A Retraction-Free EXTRA Method for Decentralized Optimization on the Stiefel Manifold
Pith reviewed 2026-05-08 05:48 UTC · model grok-4.3
The pith
RF-EXTRA achieves an exact O(1/K) convergence rate to stationary points for decentralized optimization on the Stiefel manifold with constant step sizes and no retractions.
A machine-rendered reading of the paper's core claim, the machinery that carries it, and where it could break.
Core claim
RF-EXTRA is a distributed retraction-free primal-dual method that, by establishing a contractive recursion for the joint error (X_k - average X_k, s_k - average s_k), ensures that the joint error can be controlled using small yet constant step sizes, leading to an exact O(1/K) convergence rate to a stationary point on static undirected networks.
What carries the argument
The joint error vector consisting of deviations in local variables and local directions from their averages, whose contractive recursion is established under the approximate gradient mapping and EXTRA recursion.
Load-bearing premise
The joint-error recursion remains contractive when the approximate gradient mapping for the orthogonality constraints is paired with the EXTRA decentralized update on static undirected networks.
What would settle it
Observing that the joint error fails to contract or the convergence rate exceeds O(1/K) for some constant step size on a static undirected network with the given mapping would falsify the claim.
Figures
read the original abstract
Decentralized optimization provides a fundamental framework for large-scale learning and signal processing with distributed data. We study decentralized optimization with orthogonality constraints on the Stiefel manifold and propose RF-EXTRA, a distributed retraction-free primal-dual method on static undirected networks. The method combines an approximate gradient mapping for orthogonality-constrained optimization with an EXTRA-based decentralized recursion, thereby avoiding retractions while preserving a simple communication pattern. On the theoretical side, the analysis considers \revise{the joint error} $(\mathbf{X}_k-\overline{\mathbf X}_k,\mathbf{s}_k-\overline{\mathbf s}_k)$ in the local variables and local directions, and establishes a contractive recursion for the joint error. This contractivity ensures that the joint error can be controlled using small yet constant step sizes, thus leading to an exact $\mathcal{O}(1/K)$ convergence rate of RF-EXTRA to a stationary point. Experiments on PCA and low-rank matrix completion show that RF-EXTRA compares favorably with the reported decentralized baselines and exhibits strong communication efficiency on the tested tasks on the Stiefel manifold.
Editorial analysis
A structured set of objections, weighed in public.
Referee Report
Summary. The paper proposes RF-EXTRA, a retraction-free primal-dual decentralized optimization algorithm for problems on the Stiefel manifold. It combines an approximate gradient mapping to handle orthogonality constraints without retractions and an EXTRA-based recursion for communication on static undirected networks. The central claim is that the joint error (X_k - average X_k, s_k - average s_k) satisfies a contractive recursion, which permits constant step sizes and yields an exact O(1/K) convergence rate to a stationary point. Experiments on PCA and low-rank matrix completion show competitive performance and communication efficiency relative to baselines.

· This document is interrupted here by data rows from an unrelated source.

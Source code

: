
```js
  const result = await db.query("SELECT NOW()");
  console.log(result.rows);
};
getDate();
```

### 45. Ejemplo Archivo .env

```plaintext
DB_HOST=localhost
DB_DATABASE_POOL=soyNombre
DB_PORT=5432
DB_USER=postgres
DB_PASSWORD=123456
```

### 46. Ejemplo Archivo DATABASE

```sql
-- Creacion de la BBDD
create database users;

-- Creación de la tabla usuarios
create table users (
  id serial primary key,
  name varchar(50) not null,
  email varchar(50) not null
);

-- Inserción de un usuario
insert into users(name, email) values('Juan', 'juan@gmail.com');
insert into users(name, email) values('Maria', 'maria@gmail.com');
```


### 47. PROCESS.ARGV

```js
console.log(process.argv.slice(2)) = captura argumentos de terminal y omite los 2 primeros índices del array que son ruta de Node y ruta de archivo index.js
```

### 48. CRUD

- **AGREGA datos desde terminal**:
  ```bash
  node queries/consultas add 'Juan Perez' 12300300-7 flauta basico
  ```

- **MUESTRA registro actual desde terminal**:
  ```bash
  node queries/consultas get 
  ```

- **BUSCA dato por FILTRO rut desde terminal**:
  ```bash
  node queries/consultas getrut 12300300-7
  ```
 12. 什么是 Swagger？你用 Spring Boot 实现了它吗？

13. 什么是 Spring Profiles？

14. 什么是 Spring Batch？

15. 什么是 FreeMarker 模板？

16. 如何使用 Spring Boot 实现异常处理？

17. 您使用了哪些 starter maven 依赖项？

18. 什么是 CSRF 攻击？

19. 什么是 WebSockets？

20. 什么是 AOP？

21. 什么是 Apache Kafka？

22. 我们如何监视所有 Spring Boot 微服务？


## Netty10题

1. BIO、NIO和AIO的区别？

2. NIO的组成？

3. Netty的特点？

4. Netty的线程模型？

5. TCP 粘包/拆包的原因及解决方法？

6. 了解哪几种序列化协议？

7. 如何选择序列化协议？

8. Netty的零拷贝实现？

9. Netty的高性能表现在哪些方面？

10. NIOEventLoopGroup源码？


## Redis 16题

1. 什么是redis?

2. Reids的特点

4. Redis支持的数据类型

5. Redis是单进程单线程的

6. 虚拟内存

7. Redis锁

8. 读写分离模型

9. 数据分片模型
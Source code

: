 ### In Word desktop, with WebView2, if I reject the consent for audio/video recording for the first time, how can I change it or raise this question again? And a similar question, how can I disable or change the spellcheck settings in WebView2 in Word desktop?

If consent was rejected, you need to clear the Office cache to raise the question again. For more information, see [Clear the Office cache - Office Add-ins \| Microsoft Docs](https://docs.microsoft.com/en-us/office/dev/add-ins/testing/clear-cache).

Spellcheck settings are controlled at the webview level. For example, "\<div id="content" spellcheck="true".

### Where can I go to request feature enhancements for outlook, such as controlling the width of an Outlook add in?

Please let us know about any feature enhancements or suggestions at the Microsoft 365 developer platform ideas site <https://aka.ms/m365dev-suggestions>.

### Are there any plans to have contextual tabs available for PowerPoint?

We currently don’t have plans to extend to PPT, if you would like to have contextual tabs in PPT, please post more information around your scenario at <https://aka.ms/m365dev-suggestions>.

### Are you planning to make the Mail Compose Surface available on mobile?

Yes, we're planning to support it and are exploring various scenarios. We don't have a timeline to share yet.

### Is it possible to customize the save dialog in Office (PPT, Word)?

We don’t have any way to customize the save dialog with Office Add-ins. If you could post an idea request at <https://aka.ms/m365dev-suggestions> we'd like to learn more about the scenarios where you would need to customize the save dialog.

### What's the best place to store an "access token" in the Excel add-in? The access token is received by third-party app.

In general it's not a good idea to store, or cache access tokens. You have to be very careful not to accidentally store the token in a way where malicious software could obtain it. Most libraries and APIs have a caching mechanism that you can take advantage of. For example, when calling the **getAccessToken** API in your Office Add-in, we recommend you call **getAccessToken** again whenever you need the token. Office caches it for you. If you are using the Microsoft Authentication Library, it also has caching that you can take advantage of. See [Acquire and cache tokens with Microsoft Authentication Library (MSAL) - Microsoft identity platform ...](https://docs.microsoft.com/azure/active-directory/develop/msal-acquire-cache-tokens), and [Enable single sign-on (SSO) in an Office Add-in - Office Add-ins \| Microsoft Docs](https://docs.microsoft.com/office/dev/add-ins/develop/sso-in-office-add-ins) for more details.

Significance. If the joint-error contractivity holds, the result is significant because it removes the need for retraction operations in distributed manifold optimization, which are often expensive or unstable. The exact O(1/K) rate with constant steps and simple communication pattern is a practical advantage for large-scale distributed tasks such as PCA. The approach of analyzing the combined primal-dual deviation vector is a clean way to obtain the rate, and the empirical results on standard tasks add value.
major comments (2)
- [Analysis section on joint-error recursion] The derivation of the contractive recursion for the joint error (X_k - average X_k, s_k - average s_k) is load-bearing for the O(1/K) claim. The bounding of cross terms arising from the decentralized EXTRA updates and the first-order approximation to the orthogonality constraint must be presented with explicit constants so that the spectral-radius condition (strictly less than one) and the allowable constant step-size range can be verified directly.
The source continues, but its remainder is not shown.